From my plugins I cache anything that the function I run touches.

  • plugin code
  • article content
  • article frontmatter

from pathlib import Path

key = make_hash(Path(__file__).read_text(), article.content, article.metadata['title'])

accessing the cache

Now that we have a cache and a key we can ask the cache for values.


html_from_cache = cache.get(key)

if it's not yet been set

If the content is not yet set or has expired, you will get None back and need to create the value.


html_from_cache = cache.get(key)
if html_from_cache is None:
    html = markata.md.convert(article.content)
    cache.add(key, html, expire=15 * 24 * 60)
else:
    html = html_from_cache

Configuration

anyconfig is a great tool to pull your config from generic config files.

  • markta.toml
  • markta.yaml
  • markta.ini
  • pyproject.toml

Configuration

Anyconfig needs a path, parser, and keys. The key is your tools prefix


import anyconfig

anyconfig.load(
            path_specs= (Path() / f"markata.toml"),
            ac_parser= "toml",
            keys= ['markata'],
        )

Configuration

Each key in the config files used with anyconfig must be prefixed with the tool's name.


# markata.toml
[markata]
default_cache_expire = 1209600

[markata.auto_description.description]
len=160

Markata was born

A plugins all the way doen static site generator written in python.

  • 6 lifecycle methods
  • 21 pre-defined plugins
  • cache store
  • toml based configuration

GitHub Actions

Rendering the site inside of github actions with the cache is pretty straightforward with these four steps. Keying off of the configuration will bust the cache every time we change the configuration.

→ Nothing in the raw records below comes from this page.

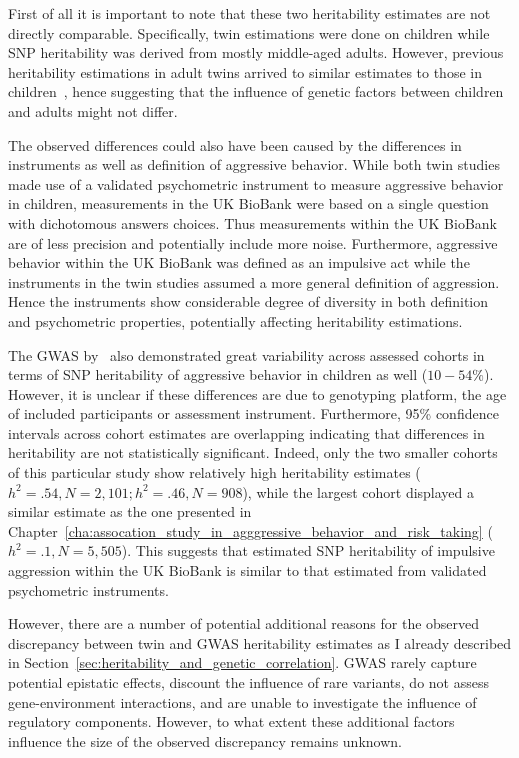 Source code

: First of all it is important to note that these two heritability estimates are not directly comparable.
Specifically, twin estimations were done on children while SNP heritability was derived from mostly middle-aged adults.
However, previous heritability estimations in adult twins arrived to similar estimates to those in children~\cite{Miles1997a}, hence suggesting that the influence of genetic factors between children and adults might not differ.

The observed differences could also have been caused by the differences in  instruments as well as definition of aggressive behavior.
While both  twin studies made use of a validated psychometric instrument to measure aggressive behavior in children, measurements in the UK BioBank were based on a single question with dichotomous answers choices.
Thus measurements within the UK BioBank are of less precision and potentially include more noise.
Furthermore, aggressive behavior within the UK BioBank was defined as an impulsive act while the  instruments in the twin studies assumed a more general definition of aggression.
Hence the  instruments show considerable degree of diversity in both definition and psychometric properties, potentially affecting heritability estimations.

The GWAS by~\citet{Pappa2016a} also demonstrated great variability across assessed cohorts in terms of SNP heritability of aggressive behavior in children as well ($10-54\%$).
However, it is unclear if these differences are due to genotyping platform, the age of included participants or  assessment instrument.
Furthermore, 95\% confidence intervals across cohort estimates are overlapping indicating that differences in heritability are not statistically significant.
Indeed, only the two smaller cohorts of this particular study show relatively high heritability estimates ($h^2=.54, N=2,101; h^2=.46, N=908$), while the largest cohort displayed a similar estimate as the one presented in Chapter~\ref{cha:assocation_study_in_agggressive_behavior_and_risk_taking} ($h^2=.1, N=5,505$).
This suggests that estimated SNP heritability of impulsive aggression within the UK BioBank is similar to that estimated from validated psychometric instruments. 

However, there are a number of potential additional reasons for the observed discrepancy between twin and GWAS heritability estimates as I already described in Section~\ref{sec:heritability_and_genetic_correlation}.
GWAS rarely capture potential epistatic effects, discount the influence of rare variants,  do not assess gene-environment interactions, and are unable to investigate the influence of regulatory components. 
However, to what extent these additional factors influence the size of the observed discrepancy remains unknown.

You can hack a full rebuild by changing anything inside of the configuration file.

GitHub Actions


- name: Cache
uses: actions/cache@v2
with:
    path: .markata.cache
    key: ${{ runner.os }}-${{ hashfiles('markata.toml') }}-markata

- name: Set up Python 3.8
uses: actions/setup-python@v1
with:
    python-version: 3.8

- name: install markata
run: pip install git+https://github.com/WaylonWalker/markata.git@develop python-twitter background # checksumdir

- name: run markata
run: markata --no-rich

GitHub Actions


- name: install markata
run: pip install git+https://github.com/WaylonWalker/markata.git@develop python-twitter background # checksumdir

Note: I run bleeding edge, don't do that

Netlify

I use deploy to netlify but any static site host would work.

Netlify -> Cloudflare Pages

Since Making the title I've moved to Cloudflare pages.

Netlify is great, but I'm cheap and wanted analytics

Results

markata.dev

Markdown to site, with seo, cover images, full works.

  • seo/og tags
  • cover images
  • frontmatter cleansing
  • feeds
  • rss
  • cli
  • sitemap
  • heading links
  • build profiler

Markata.dev

In early 2022 I packaged up my blog's backend as a package for others to use.

Markata.dev

I now have several users running their site with what I have built

  • My buddy has a near clone of mine with 15 posts
  • Techdestructive

Markata.dev

  • plugins all the way down
  • use the parts you want
  • modify to your liking

Markata.dev

It lets you get started quick, write content early, and grow into your own platform

Markata.dev

⚠ I'ts still very much beta

Open Source


# install it for your application
pip install markata

# try it out
pipx run markata build

quickstart


mkdir pages
echo '# My First Post' > first-post.md
echo '# Hello World' > hello-world.md

# or if pipx is your thing
pix run markata build

You can do it too

Don't worry about having the perfect post, just make something that is useful to you, and others who will find it.